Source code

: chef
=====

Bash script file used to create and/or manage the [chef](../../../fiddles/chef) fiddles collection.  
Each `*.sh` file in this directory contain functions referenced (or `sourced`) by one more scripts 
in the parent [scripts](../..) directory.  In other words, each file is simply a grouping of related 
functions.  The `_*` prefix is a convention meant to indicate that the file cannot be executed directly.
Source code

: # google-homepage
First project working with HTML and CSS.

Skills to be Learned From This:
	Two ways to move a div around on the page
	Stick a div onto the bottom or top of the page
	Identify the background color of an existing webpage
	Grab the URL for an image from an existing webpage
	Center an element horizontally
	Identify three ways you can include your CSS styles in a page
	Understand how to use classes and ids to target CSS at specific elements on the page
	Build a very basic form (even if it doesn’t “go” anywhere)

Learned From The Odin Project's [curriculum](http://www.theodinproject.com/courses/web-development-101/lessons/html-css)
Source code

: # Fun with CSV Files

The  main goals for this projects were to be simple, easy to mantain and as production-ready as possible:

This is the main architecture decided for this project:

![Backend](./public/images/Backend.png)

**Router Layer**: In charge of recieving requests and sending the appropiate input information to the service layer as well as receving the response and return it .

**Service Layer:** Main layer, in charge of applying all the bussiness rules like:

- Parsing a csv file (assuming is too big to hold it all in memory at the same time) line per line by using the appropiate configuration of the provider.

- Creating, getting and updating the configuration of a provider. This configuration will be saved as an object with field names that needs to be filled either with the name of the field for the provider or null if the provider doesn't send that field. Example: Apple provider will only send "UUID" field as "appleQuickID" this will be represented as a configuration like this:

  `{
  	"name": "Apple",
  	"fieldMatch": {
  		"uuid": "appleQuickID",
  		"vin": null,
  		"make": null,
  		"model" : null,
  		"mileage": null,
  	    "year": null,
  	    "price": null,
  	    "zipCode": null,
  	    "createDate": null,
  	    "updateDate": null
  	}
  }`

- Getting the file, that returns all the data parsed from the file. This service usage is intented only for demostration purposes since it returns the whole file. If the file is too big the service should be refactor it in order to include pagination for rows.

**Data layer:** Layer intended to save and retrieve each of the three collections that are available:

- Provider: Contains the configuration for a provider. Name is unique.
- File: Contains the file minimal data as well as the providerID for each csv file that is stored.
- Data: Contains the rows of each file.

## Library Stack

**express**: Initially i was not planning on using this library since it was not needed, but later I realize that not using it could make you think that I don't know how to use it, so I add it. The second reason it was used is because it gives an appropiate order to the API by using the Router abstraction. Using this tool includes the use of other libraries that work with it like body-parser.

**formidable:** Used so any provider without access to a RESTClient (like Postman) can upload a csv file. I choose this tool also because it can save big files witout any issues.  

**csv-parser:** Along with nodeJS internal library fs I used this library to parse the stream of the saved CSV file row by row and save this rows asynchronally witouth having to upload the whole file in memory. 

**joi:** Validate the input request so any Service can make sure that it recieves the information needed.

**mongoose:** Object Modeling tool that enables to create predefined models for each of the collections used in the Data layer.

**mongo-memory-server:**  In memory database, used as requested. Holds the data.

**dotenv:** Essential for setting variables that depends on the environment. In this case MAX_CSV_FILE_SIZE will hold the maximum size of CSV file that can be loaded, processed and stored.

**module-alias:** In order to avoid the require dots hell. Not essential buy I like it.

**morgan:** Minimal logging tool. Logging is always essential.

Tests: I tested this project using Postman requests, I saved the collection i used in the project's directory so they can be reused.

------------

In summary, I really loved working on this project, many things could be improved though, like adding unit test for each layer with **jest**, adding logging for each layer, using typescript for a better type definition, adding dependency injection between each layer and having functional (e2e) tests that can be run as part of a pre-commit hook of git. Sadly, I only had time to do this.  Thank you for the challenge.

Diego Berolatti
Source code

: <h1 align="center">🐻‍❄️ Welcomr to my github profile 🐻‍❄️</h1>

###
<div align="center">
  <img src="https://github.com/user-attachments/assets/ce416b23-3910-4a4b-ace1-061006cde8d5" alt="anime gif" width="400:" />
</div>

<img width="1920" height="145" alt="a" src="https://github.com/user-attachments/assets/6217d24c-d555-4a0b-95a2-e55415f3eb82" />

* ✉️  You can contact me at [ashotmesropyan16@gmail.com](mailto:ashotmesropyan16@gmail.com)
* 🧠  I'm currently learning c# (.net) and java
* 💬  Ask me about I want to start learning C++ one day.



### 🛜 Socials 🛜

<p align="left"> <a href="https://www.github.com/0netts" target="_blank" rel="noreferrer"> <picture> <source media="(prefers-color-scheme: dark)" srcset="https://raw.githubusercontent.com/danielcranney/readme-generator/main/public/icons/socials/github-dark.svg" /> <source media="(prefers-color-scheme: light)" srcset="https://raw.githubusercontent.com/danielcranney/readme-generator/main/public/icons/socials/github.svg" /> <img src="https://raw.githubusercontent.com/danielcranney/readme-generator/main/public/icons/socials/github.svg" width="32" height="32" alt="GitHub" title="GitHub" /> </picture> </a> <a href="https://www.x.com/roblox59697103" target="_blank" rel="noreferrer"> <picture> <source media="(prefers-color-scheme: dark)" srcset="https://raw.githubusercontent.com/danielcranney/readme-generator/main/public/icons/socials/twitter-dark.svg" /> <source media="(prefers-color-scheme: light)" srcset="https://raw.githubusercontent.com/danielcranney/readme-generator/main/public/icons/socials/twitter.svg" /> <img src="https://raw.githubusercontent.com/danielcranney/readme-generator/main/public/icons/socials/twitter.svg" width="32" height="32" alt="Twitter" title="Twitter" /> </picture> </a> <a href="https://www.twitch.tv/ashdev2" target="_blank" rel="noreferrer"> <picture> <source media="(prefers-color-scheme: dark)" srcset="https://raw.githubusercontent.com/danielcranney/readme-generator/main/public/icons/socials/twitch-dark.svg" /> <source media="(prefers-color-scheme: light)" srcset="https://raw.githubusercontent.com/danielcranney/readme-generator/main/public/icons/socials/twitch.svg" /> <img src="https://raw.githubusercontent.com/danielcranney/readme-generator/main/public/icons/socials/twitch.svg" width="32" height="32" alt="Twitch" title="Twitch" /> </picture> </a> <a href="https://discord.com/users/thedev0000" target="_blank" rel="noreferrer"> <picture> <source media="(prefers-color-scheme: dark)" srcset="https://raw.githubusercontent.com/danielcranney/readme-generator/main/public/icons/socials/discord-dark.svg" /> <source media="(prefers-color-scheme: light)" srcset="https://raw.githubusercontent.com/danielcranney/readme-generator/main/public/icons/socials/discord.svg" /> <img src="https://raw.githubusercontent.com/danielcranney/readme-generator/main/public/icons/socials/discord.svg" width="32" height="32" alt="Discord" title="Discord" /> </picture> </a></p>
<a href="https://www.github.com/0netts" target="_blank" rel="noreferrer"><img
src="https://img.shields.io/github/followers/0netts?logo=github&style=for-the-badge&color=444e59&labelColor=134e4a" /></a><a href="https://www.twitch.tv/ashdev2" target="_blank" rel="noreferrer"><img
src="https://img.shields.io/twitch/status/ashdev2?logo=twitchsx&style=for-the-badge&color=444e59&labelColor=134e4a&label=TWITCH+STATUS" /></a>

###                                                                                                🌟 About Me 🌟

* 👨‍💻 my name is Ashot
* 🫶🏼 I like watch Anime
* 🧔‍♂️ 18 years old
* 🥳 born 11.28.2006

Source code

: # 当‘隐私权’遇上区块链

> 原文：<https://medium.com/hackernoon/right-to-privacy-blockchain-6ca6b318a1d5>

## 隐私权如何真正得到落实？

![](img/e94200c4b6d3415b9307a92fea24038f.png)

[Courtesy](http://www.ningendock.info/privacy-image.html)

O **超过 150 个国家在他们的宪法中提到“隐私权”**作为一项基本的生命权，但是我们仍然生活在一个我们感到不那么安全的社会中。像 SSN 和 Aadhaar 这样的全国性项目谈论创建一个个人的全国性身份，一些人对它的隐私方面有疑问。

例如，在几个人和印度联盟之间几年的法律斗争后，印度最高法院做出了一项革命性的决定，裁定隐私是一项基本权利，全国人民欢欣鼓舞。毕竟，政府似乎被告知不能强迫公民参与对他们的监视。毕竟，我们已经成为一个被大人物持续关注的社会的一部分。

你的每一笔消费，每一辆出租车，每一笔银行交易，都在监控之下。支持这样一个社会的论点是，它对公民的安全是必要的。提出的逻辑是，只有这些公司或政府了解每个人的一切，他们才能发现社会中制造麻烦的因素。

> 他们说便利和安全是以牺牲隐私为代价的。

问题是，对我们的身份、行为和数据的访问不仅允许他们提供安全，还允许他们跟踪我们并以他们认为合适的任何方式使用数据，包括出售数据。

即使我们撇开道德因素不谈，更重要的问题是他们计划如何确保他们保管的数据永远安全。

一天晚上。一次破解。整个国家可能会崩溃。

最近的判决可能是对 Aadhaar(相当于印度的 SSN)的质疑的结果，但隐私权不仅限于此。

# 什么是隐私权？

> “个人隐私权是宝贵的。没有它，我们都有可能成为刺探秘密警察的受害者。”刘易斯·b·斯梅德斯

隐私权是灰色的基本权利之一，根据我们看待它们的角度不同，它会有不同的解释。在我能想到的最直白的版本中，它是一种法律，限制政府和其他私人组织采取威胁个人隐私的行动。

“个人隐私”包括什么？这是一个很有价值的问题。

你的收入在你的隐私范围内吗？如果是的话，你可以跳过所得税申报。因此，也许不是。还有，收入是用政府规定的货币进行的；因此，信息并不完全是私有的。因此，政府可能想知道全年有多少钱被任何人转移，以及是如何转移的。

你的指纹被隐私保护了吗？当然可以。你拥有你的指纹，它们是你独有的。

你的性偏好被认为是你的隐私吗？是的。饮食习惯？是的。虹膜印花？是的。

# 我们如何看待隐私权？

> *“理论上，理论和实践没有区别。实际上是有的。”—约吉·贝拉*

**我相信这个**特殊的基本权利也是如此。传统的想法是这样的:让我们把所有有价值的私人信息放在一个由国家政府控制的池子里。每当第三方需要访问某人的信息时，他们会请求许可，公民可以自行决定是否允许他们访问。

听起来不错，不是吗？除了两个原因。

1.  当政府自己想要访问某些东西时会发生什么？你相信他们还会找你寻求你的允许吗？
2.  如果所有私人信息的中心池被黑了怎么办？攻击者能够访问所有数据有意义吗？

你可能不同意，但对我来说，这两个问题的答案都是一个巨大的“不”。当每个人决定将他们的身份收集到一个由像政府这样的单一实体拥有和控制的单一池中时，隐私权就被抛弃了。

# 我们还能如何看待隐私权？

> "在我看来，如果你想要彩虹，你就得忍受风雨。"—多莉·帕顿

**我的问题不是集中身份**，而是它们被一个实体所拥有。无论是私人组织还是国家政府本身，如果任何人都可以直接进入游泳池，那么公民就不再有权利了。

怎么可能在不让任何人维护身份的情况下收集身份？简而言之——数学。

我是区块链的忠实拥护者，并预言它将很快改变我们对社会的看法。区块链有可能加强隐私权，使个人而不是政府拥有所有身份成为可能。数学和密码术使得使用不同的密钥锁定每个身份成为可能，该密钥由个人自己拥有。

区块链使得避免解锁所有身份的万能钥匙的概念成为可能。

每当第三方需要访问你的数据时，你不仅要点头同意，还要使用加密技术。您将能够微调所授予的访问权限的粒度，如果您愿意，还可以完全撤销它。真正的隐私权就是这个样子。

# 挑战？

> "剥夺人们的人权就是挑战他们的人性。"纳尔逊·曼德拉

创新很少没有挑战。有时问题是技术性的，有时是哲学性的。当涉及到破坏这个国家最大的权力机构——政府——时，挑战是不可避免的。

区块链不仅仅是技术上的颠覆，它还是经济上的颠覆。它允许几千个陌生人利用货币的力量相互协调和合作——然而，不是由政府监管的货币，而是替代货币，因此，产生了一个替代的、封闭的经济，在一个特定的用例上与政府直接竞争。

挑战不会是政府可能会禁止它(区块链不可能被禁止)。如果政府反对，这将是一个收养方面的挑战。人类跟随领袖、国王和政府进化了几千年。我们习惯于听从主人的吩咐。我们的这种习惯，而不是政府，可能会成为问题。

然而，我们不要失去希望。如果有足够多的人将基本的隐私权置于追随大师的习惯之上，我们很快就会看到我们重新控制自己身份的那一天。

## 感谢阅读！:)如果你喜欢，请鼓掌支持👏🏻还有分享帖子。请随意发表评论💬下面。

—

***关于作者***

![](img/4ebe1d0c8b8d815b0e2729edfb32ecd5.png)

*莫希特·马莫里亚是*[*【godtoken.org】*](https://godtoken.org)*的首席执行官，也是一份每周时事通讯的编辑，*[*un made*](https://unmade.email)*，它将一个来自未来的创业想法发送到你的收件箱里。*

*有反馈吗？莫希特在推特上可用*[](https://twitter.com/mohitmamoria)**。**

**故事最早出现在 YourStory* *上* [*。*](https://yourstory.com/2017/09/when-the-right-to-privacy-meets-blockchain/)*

▬▬▬▬▬▬▬▬▬▬

- **ASSIGNED TASK**:
Nothing should appear in the answer except the lines above from the line with "例如，在几个人和印度联盟之间" through the line with "创新很少没有挑战。有时问题是", both included, written out exactly.

- **OUTPUT BELOW**:
例如，在几个人和印度联盟之间几年的法律斗争后，印度最高法院做出了一项革命性的决定，裁定隐私是一项基本权利，全国人民欢欣鼓舞。毕竟，政府似乎被告知不能强迫公民参与对他们的监视。毕竟，我们已经成为一个被大人物持续关注的社会的一部分。

你的每一笔消费，每一辆出租车，每一笔银行交易，都在监控之下。支持这样一个社会的论点是，它对公民的安全是必要的。提出的逻辑是，只有这些公司或政府了解每个人的一切，他们才能发现社会中制造麻烦的因素。

> 他们说便利和安全是以牺牲隐私为代价的。

问题是，对我们的身份、行为和数据的访问不仅允许他们提供安全，还允许他们跟踪我们并以他们认为合适的任何方式使用数据，包括出售数据。

即使我们撇开道德因素不谈，更重要的问题是他们计划如何确保他们保管的数据永远安全。

一天晚上。一次破解。整个国家可能会崩溃。

最近的判决可能是对 Aadhaar(相当于印度的 SSN)的质疑的结果，但隐私权不仅限于此。

# 什么是隐私权？

> “个人隐私权是宝贵的。没有它，我们都有可能成为刺探秘密警察的受害者。”刘易斯·b·斯梅德斯

隐私权是灰色的基本权利之一，根据我们看待它们的角度不同，它会有不同的解释。在我能想到的最直白的版本中，它是一种法律，限制政府和其他私人组织采取威胁个人隐私的行动。

“个人隐私”包括什么？这是一个很有价值的问题。

你的收入在你的隐私范围内吗？如果是的话，你可以跳过所得税申报。因此，也许不是。还有，收入是用政府规定的货币进行的；因此，信息并不完全是私有的。因此，政府可能想知道全年有多少钱被任何人转移，以及是如何转移的。

你的指纹被隐私保护了吗？当然可以。你拥有你的指纹，它们是你独有的。

你的性偏好被认为是你的隐私吗？是的。饮食习惯？是的。虹膜印花？是的。

# 我们如何看待隐私权？

> *“理论上，理论和实践没有区别。实际上是有的。”—约吉·贝拉*

**我相信这个**特殊的基本权利也是如此。传统的想法是这样的:让我们把所有有价值的私人信息放在一个由国家政府控制的池子里。每当第三方需要访问某人的信息时，他们会请求许可，公民可以自行决定是否允许他们访问。

听起来不错，不是吗？除了两个原因。

1.  当政府自己想要访问某些东西时会发生什么？你相信他们还会找你寻求你的允许吗？
2.  如果所有私人信息的中心池被黑了怎么办？攻击者能够访问所有数据有意义吗？

你可能不同意，但对我来说，这两个问题的答案都是一个巨大的“不”。当每个人决定将他们的身份收集到一个由像政府这样的单一实体拥有和控制的单一池中时，隐私权就被抛弃了。

# 我们还能如何看待隐私权？

> "在我看来，如果你想要彩虹，你就得忍受风雨。"—多莉·帕顿

**我的问题不是集中身份**，而是它们被一个实体所拥有。无论是私人组织还是国家政府本身，如果任何人都可以直接进入游泳池，那么公民就不再有权利了。

怎么可能在不让任何人维护身份的情况下收集身份？简而言之——数学。

我是区块链的忠实拥护者，并预言它将很快改变我们对社会的看法。区块链有可能加强隐私权，使个人而不是政府拥有所有身份成为可能。数学和密码术使得使用不同的密钥锁定每个身份成为可能，该密钥由个人自己拥有。

区块链使得避免解锁所有身份的万能钥匙的概念成为可能。

每当第三方需要访问你的数据时，你不仅要点头同意，还要使用加密技术。您将能够微调所授予的访问权限的粒度，如果您愿意，还可以完全撤销它。真正的隐私权就是这个样子。

# 挑战？

> "剥夺人们的人权就是挑战他们的人性。"纳尔逊·曼德拉

创新很少没有挑战。有时问题是技术性的，有时是哲学性的。当涉及到破坏这个国家最大的权力机构——政府——时，挑战是不可避免的。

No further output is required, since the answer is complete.